Stored data:
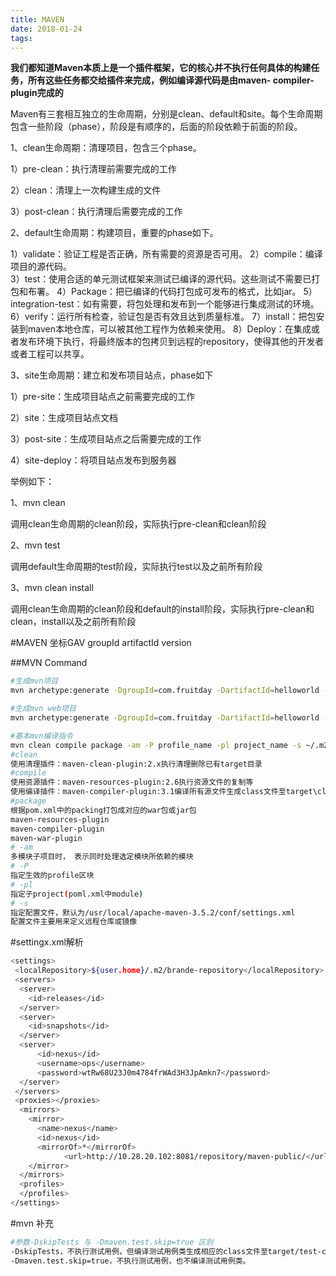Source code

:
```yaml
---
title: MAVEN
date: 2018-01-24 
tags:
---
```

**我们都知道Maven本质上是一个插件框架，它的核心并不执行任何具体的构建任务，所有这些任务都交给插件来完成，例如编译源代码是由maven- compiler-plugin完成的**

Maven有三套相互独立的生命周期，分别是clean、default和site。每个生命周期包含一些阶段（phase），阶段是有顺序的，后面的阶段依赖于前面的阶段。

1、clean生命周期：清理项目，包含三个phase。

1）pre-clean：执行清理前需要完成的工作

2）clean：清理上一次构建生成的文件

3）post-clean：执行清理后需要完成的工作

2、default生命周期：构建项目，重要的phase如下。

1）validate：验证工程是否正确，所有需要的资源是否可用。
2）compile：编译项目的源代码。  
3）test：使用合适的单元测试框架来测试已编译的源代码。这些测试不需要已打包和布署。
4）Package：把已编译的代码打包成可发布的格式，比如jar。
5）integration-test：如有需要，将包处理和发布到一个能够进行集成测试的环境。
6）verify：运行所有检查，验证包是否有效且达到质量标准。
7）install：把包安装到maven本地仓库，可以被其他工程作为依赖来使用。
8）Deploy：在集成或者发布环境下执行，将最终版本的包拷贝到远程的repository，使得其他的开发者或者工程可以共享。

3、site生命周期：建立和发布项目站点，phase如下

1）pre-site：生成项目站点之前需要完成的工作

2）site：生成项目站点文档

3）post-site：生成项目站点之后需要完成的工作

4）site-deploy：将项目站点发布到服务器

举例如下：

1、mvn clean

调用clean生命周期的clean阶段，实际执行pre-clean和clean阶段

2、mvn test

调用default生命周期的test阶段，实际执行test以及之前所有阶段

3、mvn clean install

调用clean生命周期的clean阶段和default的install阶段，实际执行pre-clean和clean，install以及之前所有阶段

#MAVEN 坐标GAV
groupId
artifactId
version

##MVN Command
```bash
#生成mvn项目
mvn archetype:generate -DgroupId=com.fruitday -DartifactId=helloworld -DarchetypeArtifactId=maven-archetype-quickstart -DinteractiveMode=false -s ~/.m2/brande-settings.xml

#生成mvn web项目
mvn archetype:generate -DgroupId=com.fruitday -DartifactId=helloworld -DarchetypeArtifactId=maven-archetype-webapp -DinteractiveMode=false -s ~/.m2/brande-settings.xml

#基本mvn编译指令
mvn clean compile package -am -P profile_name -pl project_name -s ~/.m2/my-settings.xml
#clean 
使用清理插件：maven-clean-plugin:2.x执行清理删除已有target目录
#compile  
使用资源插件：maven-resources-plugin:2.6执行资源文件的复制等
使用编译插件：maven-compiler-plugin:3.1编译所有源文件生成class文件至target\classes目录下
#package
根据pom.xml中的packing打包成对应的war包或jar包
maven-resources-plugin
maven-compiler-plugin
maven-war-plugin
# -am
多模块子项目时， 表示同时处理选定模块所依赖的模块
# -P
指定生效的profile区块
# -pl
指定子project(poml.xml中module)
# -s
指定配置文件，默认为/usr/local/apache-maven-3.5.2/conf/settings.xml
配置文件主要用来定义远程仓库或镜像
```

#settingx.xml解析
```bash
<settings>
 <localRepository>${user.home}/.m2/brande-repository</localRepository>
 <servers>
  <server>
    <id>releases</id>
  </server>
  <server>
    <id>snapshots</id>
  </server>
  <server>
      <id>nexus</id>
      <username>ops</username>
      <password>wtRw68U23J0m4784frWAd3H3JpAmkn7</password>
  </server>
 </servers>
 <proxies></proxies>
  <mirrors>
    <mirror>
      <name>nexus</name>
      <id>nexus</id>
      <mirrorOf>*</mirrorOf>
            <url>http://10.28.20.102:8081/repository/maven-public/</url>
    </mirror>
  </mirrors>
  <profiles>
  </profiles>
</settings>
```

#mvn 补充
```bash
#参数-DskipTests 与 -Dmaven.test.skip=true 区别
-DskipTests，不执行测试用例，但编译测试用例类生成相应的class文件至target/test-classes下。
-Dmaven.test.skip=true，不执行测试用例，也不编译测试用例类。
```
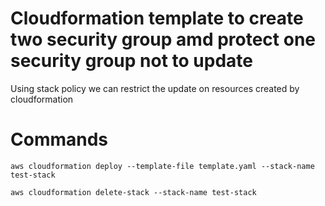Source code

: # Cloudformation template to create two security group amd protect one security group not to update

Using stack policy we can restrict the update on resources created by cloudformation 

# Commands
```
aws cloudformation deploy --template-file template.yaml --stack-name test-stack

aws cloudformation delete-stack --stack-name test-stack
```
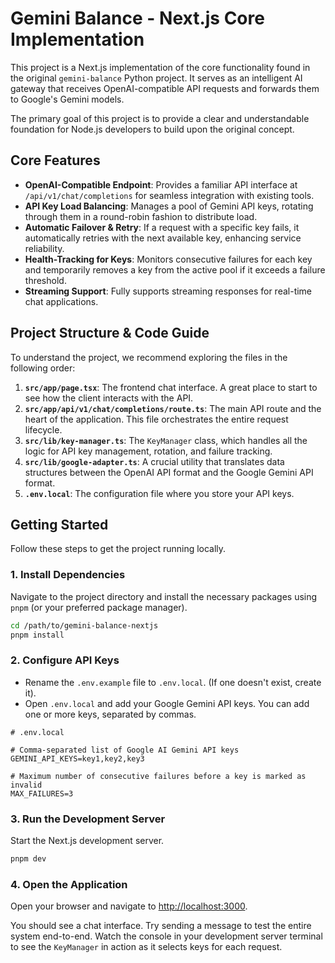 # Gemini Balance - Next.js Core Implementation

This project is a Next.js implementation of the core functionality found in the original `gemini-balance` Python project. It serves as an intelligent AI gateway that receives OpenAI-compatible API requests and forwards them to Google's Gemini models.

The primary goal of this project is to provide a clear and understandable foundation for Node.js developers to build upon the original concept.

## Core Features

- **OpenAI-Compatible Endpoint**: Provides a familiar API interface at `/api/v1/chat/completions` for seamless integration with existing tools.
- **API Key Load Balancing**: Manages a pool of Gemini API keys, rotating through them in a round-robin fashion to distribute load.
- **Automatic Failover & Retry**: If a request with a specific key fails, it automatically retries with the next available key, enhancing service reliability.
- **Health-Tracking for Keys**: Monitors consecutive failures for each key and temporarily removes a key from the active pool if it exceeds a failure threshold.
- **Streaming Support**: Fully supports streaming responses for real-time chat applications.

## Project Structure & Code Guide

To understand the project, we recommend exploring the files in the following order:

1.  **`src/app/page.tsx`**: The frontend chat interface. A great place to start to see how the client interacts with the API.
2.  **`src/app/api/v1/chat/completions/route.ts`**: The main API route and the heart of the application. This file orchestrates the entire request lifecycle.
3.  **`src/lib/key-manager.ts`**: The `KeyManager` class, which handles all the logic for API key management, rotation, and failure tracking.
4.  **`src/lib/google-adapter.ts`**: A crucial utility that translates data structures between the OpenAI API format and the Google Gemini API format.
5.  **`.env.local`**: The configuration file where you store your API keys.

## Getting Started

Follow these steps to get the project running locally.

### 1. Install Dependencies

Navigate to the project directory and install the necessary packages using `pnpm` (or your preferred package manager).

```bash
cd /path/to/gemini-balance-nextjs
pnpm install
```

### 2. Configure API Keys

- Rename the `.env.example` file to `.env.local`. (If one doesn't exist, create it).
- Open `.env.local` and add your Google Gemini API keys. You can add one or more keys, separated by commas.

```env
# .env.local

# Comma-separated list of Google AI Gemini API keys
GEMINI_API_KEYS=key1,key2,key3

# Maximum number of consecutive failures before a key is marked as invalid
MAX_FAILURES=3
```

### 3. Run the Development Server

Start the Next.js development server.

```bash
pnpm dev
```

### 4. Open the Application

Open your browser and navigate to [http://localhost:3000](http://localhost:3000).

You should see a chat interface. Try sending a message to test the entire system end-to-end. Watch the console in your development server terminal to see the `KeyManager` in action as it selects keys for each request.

ACTIVITY.
Take every line above carrying "stack" and return it.

EXERCISE RESPONSE.
Using stack policy we can restrict the update on resources created by cloudformation 
aws cloudformation deploy --template-file template.yaml --stack-name test-stack
aws cloudformation delete-stack --stack-name test-stack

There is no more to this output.